IRF-1 promotes apoptosis in p53-damaged basal-type human mammary epithelial cells: a model for early basal-type mammary carcinogenesis.

Mammary gland homeostasis is regulated by both endogenous and exogenous signals, creating a balance between proliferation and apoptosis. It is thought that breast cancer develops from the acquisition of multiple genetic changes. The function of tumor suppressor p53 is fequently lost in cancers; however, not all cells that lose p53 progress to become invasive cancer. We have developed a model of early mammary carcinogenesis to investigate some of the internal and external signaling pathways that target the elimination ot normal basal-type human mammary epithelial cells (HMECs) that acutely acquire p53-damage.

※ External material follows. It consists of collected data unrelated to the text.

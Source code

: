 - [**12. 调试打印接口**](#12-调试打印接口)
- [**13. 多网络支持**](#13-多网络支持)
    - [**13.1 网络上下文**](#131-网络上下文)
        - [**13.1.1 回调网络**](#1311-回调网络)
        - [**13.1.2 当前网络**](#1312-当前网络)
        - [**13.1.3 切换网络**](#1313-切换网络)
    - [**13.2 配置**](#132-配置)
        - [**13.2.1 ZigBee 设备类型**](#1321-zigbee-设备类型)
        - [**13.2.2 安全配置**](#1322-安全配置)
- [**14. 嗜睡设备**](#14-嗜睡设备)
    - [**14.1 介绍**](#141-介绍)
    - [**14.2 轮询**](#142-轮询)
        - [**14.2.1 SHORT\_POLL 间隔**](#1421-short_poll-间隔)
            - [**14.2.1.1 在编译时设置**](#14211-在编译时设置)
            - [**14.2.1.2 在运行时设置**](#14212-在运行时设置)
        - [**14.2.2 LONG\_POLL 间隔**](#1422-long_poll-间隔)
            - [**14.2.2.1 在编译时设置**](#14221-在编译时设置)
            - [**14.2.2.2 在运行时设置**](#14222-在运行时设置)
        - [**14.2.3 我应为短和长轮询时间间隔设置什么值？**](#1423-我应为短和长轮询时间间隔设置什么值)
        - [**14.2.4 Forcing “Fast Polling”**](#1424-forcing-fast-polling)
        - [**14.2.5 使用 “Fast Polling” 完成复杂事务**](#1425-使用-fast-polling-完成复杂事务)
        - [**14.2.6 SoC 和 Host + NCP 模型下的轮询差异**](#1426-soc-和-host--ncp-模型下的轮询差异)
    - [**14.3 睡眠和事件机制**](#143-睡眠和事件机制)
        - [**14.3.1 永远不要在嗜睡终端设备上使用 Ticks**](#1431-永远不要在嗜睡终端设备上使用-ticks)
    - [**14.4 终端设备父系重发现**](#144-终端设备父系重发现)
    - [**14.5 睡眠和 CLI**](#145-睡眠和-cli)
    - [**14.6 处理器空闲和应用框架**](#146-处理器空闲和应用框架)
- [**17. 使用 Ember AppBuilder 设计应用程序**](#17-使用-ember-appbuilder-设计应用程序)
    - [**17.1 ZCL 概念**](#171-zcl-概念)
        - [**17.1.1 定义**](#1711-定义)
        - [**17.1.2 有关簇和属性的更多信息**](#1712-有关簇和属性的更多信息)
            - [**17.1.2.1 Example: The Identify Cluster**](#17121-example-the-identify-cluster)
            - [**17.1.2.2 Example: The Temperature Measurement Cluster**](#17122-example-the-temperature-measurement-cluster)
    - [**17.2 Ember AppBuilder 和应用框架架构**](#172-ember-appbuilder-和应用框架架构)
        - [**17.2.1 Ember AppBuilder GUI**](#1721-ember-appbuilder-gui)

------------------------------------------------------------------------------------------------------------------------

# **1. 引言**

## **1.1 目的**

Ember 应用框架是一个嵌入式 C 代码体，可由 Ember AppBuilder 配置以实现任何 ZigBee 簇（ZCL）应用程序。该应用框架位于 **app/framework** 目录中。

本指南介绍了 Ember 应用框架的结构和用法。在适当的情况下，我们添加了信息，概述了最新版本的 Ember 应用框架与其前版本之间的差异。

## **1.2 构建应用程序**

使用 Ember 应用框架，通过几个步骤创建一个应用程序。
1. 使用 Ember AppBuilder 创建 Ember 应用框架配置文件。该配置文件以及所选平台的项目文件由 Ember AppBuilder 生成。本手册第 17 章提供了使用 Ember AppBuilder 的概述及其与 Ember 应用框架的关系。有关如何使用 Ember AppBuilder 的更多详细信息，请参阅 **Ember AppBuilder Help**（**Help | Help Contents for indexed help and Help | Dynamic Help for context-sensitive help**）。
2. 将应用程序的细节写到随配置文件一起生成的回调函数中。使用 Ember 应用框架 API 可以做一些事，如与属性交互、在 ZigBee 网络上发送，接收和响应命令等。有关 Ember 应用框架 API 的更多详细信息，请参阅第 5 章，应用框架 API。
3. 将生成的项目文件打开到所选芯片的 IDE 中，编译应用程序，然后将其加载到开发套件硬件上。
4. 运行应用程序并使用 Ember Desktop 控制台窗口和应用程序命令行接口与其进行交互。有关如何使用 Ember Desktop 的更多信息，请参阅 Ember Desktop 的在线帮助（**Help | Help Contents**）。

Here, we show that both tamoxifen (Tam) and three-dimensional prepared extracellular matrix culture (3-D rECM) induce apoptosis in HMEC cells with acute loss of p53 [*p53(-) HMECs] through induction of interferon regulatory factor-1 (IRF-1). Tam and rECM signaling in *p53(-) HMECs (1) promotes the recruitment of a STAT1/ CBP complex to the IRF-1 promoter, (2) upregulates IRF-1, (3) activates caspase-1 and -3, and (4) induces apoptosis. Suppression of IRF-1 with siRNA oligos inhibited both Tam- and rECM-induced apoptosis. These observations demonstrate that IRF-1 plays a critical role in eliminating p53-damaged cells, and may play a more global role in mammary gland homeostasis.